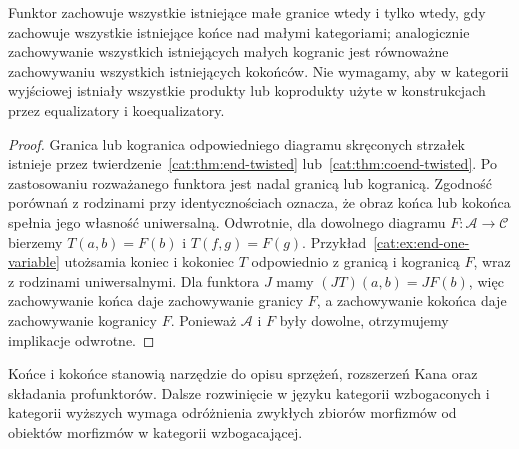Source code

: \begin{wniosek}\label{cat:cor:twisted-preservation}
Funktor zachowuje wszystkie istniejące małe granice wtedy i tylko wtedy, gdy zachowuje wszystkie istniejące końce nad małymi kategoriami; analogicznie zachowywanie wszystkich istniejących małych kogranic jest równoważne zachowywaniu wszystkich istniejących kokońców. Nie wymagamy, aby w kategorii wyjściowej istniały wszystkie produkty lub koprodukty użyte w konstrukcjach przez equalizatory i koequalizatory.
\end{wniosek}
\begin{proof}
Granica lub kogranica odpowiedniego diagramu skręconych strzałek istnieje przez twierdzenie~\ref{cat:thm:end-twisted} lub~\ref{cat:thm:coend-twisted}. Po zastosowaniu rozważanego funktora jest nadal granicą lub kogranicą. Zgodność porównań z rodzinami przy identycznościach oznacza, że obraz końca lub kokońca spełnia jego własność uniwersalną. Odwrotnie, dla dowolnego diagramu $F:\mathcal A\to\mathcal C$ bierzemy $T(a,b)=F(b)$ i $T(f,g)=F(g)$. Przykład~\ref{cat:ex:end-one-variable} utożsamia koniec i kokoniec $T$ odpowiednio z granicą i kogranicą $F$, wraz z rodzinami uniwersalnymi. Dla funktora $J$ mamy $(JT)(a,b)=JF(b)$, więc zachowywanie końca daje zachowywanie granicy $F$, a zachowywanie kokońca daje zachowywanie kogranicy $F$. Ponieważ $\mathcal A$ i $F$ były dowolne, otrzymujemy implikacje odwrotne.
\end{proof}

\begin{uwaga}
Końce i kokońce stanowią narzędzie do opisu sprzężeń, rozszerzeń Kana oraz składania profunktorów. Dalsze rozwinięcie w języku kategorii wzbogaconych i kategorii wyższych wymaga odróżnienia zwykłych zbiorów morfizmów od obiektów morfizmów w kategorii wzbogacającej.
\end{uwaga}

* * * *

Action item:
Some lines contain the word "zachowywanie". Pull each one out of the listing.

Answer to this exercise:
Funktor zachowuje wszystkie istniejące małe granice wtedy i tylko wtedy, gdy zachowuje wszystkie istniejące końce nad małymi kategoriami; analogicznie zachowywanie wszystkich istniejących małych kogranic jest równoważne zachowywaniu wszystkich istniejących kokońców. Nie wymagamy, aby w kategorii wyjściowej istniały wszystkie produkty lub koprodukty użyte w konstrukcjach przez equalizatory i koequalizatory.
Granica lub kogranica odpowiedniego diagramu skręconych strzałek istnieje przez twierdzenie~\ref{cat:thm:end-twisted} lub~\ref{cat:thm:coend-twisted}. Po zastosowaniu rozważanego funktora jest nadal granicą lub kogranicą. Zgodność porównań z rodzinami przy identycznościach oznacza, że obraz końca lub kokońca spełnia jego własność uniwersalną. Odwrotnie, dla dowolnego diagramu $F:\mathcal A\to\mathcal C$ bierzemy $T(a,b)=F(b)$ i $T(f,g)=F(g)$. Przykład~\ref{cat:ex:end-one-variable} utożsamia koniec i kokoniec $T$ odpowiednio z granicą i kogranicą $F$, wraz z rodzinami uniwersalnymi. Dla funktora $J$ mamy $(JT)(a,b)=JF(b)$, więc zachowywanie końca daje zachowywanie granicy $F$, a zachowywanie kokońca daje zachowywanie kogranicy $F$. Ponieważ $\mathcal A$ i $F$ były dowolne, otrzymujemy implikacje odwrotne.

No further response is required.